Work request: Print nothing beyond the line with "1.1.Collection 인터페이스 내에는": every line from the beginning of the data up to it, that line included, and no pictures.

Stored data

════════

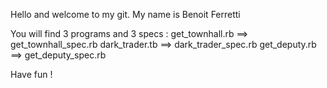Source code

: Hello and welcome to my git. My name is Benoit Ferretti

You will find 3 programs and 3 specs :
get_townhall.rb ==> get_townhall_spec.rb
dark_trader.tb ==> dark_trader_spec.rb
get_deputy.rb ==> get_deputy_spec.rb

Have fun !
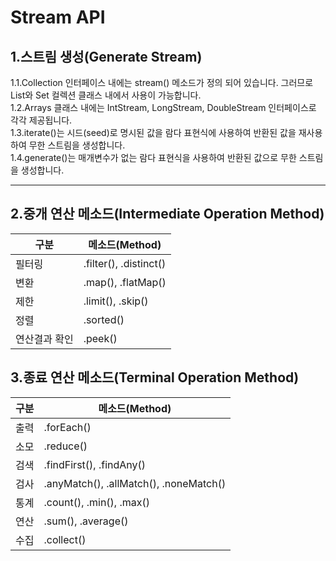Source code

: Stream API
===============================

1.스트림 생성(Generate Stream)
-------------------------------
1.1.Collection 인터페이스 내에는 stream() 메소드가 정의 되어 있습니다. 그러므로 List와 Set 컬렉션 클래스 내에서 사용이 가능합니다.   
1.2.Arrays 클래스 내에는 IntStream, LongStream, DoubleStream 인터페이스로 각각 제공됩니다.    
1.3.iterate()는 시드(seed)로 명시된 값을 람다 표현식에 사용하여 반환된 값을 재사용하여 무한 스트림을 생성합니다.   
1.4.generate()는 매개변수가 없는 람다 표현식을 사용하여 반환된 값으로 무한 스트림을 생성합니다.   

<hr/>

2.중개 연산 메소드(Intermediate Operation Method)
-------------------------------
구분|메소드(Method)
-----|-----
필터링|.filter(), .distinct()
변환|.map(), .flatMap()
제한|.limit(), .skip()
정렬|.sorted()
연산결과 확인|.peek()



3.종료 연산 메소드(Terminal Operation Method)
-------------------------------
구분|메소드(Method)
-----|-----
출력|.forEach()
소모|.reduce()
검색|.findFirst(), .findAny()
검사|.anyMatch(), .allMatch(), .noneMatch()
통계|.count(), .min(), .max()
연산|.sum(), .average()
수집|.collect()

════════

Answer area:
Source code

: Hello and welcome to my git. My name is Benoit Ferretti

You will find 3 programs and 3 specs :
get_townhall.rb ==> get_townhall_spec.rb
dark_trader.tb ==> dark_trader_spec.rb
get_deputy.rb ==> get_deputy_spec.rb

Have fun !
Source code

: Stream API
===============================

1.스트림 생성(Generate Stream)
-------------------------------
1.1.Collection 인터페이스 내에는 stream() 메소드가 정의 되어 있습니다. 그러므로 List와 Set 컬렉션 클래스 내에서 사용이 가능합니다.   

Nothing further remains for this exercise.